Available data:
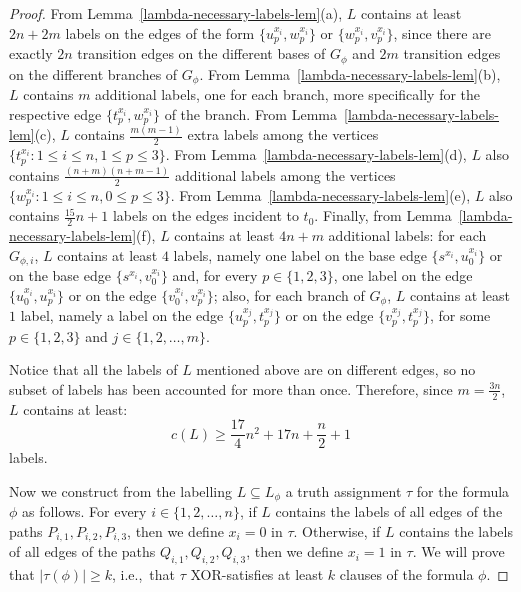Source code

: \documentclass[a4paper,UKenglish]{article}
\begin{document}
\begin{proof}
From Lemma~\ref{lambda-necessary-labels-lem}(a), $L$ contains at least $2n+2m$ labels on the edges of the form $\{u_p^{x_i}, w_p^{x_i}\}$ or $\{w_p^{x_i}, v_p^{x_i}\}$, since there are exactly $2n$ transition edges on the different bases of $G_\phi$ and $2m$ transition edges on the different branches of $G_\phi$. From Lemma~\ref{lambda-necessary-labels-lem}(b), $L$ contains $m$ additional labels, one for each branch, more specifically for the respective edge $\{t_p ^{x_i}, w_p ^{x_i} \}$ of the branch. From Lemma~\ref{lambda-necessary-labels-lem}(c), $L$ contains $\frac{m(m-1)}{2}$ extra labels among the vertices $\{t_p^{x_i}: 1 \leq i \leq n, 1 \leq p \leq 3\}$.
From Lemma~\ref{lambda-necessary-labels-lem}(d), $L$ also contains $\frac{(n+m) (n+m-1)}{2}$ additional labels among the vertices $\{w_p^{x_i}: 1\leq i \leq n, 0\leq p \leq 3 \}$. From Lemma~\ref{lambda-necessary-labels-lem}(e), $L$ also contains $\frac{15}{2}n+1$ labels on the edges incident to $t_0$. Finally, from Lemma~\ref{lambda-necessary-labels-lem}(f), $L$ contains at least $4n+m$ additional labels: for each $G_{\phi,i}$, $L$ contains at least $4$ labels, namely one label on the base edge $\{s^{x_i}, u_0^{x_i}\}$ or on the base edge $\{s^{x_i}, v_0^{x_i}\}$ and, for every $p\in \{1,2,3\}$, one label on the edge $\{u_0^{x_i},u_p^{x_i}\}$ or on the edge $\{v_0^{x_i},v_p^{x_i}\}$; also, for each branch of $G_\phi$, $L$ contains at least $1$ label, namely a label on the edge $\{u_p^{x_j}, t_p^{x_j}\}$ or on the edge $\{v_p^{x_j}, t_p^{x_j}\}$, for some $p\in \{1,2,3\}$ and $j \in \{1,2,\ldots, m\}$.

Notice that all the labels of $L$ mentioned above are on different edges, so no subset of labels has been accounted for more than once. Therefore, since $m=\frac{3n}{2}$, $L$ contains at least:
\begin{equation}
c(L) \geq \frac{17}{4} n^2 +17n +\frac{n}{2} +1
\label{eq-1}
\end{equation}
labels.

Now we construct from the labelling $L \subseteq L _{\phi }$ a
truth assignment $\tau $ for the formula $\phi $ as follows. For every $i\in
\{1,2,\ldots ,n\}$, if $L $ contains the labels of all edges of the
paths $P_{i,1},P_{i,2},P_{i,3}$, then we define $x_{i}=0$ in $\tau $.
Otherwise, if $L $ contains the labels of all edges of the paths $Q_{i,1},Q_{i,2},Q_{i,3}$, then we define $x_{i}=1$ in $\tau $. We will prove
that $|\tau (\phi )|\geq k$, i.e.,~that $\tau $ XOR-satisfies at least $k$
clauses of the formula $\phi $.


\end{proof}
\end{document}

==

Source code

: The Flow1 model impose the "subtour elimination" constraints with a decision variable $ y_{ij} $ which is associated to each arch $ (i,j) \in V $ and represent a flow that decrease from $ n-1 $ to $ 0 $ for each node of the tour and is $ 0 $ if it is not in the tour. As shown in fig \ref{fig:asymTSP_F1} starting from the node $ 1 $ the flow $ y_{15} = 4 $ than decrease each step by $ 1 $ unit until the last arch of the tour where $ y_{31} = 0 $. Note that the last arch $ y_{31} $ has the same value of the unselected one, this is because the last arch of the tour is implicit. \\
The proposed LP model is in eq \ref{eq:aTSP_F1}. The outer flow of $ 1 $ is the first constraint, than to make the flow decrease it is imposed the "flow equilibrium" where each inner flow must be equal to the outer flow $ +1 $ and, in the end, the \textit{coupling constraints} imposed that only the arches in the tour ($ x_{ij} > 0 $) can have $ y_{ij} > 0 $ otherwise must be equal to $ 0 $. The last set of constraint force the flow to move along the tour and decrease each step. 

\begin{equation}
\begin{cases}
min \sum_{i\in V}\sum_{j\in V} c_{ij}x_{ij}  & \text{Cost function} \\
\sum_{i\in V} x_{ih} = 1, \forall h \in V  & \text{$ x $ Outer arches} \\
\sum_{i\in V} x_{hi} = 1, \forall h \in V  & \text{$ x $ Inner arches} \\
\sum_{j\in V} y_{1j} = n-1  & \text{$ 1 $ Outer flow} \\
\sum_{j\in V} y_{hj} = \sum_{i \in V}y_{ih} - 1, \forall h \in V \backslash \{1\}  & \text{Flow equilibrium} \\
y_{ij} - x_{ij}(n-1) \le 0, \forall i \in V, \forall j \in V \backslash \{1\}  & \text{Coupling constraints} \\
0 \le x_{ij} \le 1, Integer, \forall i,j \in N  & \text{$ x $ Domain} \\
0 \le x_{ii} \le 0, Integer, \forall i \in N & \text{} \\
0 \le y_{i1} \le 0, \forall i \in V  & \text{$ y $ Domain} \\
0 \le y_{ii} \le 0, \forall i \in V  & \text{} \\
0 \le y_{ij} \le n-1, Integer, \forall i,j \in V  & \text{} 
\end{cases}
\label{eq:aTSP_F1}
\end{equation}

Task details:
Look through the material above and pick out each line holding the word "backslash".

Solution to the exercise:
\sum_{j\in V} y_{hj} = \sum_{i \in V}y_{ih} - 1, \forall h \in V \backslash \{1\}  & \text{Flow equilibrium} \\
y_{ij} - x_{ij}(n-1) \le 0, \forall i \in V, \forall j \in V \backslash \{1\}  & \text{Coupling constraints} \\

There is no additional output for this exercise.